R/MCMCprobit.R
In MCMCpack: Markov Chain Monte Carlo (MCMC) Package

##########################################################################
## sample from the posterior distribution of a probit
## model in R using linked C++ code in Scythe
##
## ADM and KQ 5/21/2002
## Modified to meet new developer specification 7/26/2004 KQ
## Modified for new Scythe and rngs 7/26/2004 KQ
## Modified to handle marginal likelihood calculation 1/27/2006 KQ
##
## This software is distributed under the terms of the GNU GENERAL
## PUBLIC LICENSE Version 2, June 1991.  See the package LICENSE
## file for more information.
##
## Copyright (C) 2003-2007 Andrew D. Martin and Kevin M. Quinn
## Copyright (C) 2007-present Andrew D. Martin, Kevin M. Quinn,
##    and Jong Hee Park
##########################################################################

#' Markov Chain Monte Carlo for Probit Regression
#'
#' This function generates a sample from the posterior distribution of a probit
#' regression model using the data augmentation approach of Albert and Chib
#' (1993).
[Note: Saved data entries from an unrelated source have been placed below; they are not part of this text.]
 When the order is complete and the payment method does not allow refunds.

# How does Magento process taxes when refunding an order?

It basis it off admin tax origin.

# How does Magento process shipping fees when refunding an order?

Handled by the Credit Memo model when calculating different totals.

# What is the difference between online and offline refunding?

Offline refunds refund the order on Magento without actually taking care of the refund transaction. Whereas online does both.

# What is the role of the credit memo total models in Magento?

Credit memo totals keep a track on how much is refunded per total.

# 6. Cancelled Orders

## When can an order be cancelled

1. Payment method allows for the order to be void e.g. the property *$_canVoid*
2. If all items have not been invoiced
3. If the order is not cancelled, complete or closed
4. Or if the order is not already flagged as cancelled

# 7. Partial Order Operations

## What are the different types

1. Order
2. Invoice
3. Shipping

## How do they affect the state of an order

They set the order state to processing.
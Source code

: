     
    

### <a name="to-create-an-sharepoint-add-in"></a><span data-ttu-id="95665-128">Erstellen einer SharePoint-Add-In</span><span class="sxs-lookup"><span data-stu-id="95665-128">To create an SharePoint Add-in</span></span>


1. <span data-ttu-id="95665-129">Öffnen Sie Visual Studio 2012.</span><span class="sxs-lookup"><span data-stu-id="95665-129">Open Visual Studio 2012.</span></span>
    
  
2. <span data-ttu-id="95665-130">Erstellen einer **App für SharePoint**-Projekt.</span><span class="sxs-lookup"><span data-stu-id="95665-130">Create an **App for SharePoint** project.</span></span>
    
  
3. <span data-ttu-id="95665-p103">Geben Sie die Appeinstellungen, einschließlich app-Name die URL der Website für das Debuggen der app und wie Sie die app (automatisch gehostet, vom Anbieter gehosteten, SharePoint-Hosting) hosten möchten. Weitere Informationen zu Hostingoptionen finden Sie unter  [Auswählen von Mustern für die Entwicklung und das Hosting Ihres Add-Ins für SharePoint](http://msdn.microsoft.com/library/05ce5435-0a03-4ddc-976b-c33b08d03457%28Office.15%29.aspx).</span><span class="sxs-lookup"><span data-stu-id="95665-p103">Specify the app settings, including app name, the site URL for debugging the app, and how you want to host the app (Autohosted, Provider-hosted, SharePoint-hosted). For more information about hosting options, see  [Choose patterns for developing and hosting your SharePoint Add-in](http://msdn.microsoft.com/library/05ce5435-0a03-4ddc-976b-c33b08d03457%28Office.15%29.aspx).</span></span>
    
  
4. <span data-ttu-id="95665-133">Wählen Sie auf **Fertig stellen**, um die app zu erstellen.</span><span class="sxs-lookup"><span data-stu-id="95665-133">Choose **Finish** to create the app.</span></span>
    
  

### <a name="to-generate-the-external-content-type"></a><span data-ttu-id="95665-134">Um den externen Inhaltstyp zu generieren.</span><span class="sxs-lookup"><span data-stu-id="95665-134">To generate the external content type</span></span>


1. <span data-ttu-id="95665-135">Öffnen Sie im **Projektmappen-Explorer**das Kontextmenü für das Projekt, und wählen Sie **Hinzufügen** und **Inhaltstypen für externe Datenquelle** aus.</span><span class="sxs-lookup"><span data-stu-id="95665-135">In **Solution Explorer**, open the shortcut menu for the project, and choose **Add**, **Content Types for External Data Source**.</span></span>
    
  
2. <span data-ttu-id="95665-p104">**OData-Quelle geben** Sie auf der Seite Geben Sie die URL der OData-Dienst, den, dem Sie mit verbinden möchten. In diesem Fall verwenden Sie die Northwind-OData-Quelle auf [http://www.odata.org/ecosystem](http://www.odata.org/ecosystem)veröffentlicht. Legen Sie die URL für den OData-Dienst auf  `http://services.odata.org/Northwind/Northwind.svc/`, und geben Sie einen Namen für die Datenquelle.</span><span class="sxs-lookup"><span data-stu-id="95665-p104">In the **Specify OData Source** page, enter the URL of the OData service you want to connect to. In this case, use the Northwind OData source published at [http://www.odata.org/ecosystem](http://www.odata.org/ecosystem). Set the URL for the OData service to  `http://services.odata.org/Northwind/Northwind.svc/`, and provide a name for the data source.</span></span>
The user supplies data and priors, and a sample from the posterior
#' distribution is returned as an mcmc object, which can be subsequently
#' analyzed with functions provided in the coda package.
#'
#' \code{MCMCprobit} simulates from the posterior distribution of a probit
#' regression model using data augmentation. The simulation proper is done in
#' compiled C++ code to maximize efficiency.  Please consult the coda
#' documentation for a comprehensive list of functions that can be used to
#' analyze the posterior sample.
#'
#' The model takes the following form:
#'
#' \deqn{y_i \sim \mathcal{B}ernoulli(\pi_i)}
#'
#' Where the inverse link function:
#'
#' \deqn{\pi_i = \Phi(x_i'\beta)}
#'
#' We assume a multivariate Normal prior on \eqn{\beta}:
#'
#' \deqn{\beta \sim \mathcal{N}(b_0,B_0^{-1})}
#'
#' See Albert and Chib (1993)
#' for estimation details.
#'
#'
#' @param formula Model formula.
#'
#' @param data Data frame.
#'
#' @param burnin The number of burn-in iterations for the sampler.
#'
#' @param mcmc The number of Gibbs iterations for the sampler.
#'
#' @param thin The thinning interval used in the simulation.  The number of
#' Gibbs iterations must be divisible by this value.
#'
#' @param verbose A switch which determines whether or not the progress of the
#' sampler is printed to the screen.  If \code{verbose} is greater than 0 the
#' iteration number and the betas are printed to the screen every
#' \code{verbose}th iteration.
#'
#' @param seed The seed for the random number generator.  If NA, the Mersenne
#' Twister generator is used with default seed 12345; if an integer is passed
#' it is used to seed the Mersenne twister.  The user can also pass a list of
#' length two to use the L'Ecuyer random number generator, which is suitable
#' for parallel computation.  The first element of the list is the L'Ecuyer
#' seed, which is a vector of length six or NA (if NA a default seed of
#' \code{rep(12345,6)} is used).  The second element of list is a positive
#' substream number. See the MCMCpack specification for more details.
#'
#' @param beta.start The starting value for the \eqn{\beta} vector.  This
#' can either be a scalar or a column vector with dimension equal to the number
#' of betas.  If this takes a scalar value, then that value will serve as the
#' starting value for all of the betas. The default value of NA will use the
#' maximum likelihood estimate of \eqn{\beta} as the starting value.
#'
#' @param b0 The prior mean of \eqn{\beta}.  This can either be a scalar
#' or a column vector with dimension equal to the number of betas. If this
#' takes a scalar value, then that value will serve as the prior mean for all
#' of the betas.
#'
#' @param B0 The prior precision of \eqn{\beta}.  This can either be a
#' scalar or a square matrix with dimensions equal to the number of betas.  If
#' this takes a scalar value, then that value times an identity matrix serves
#' as the prior precision of \eqn{\beta}. Default value of 0 is
#' equivalent to an improper uniform prior on \eqn{\beta}.
#'
#' @param bayes.resid Should latent Bayesian residuals (Albert and Chib, 1995)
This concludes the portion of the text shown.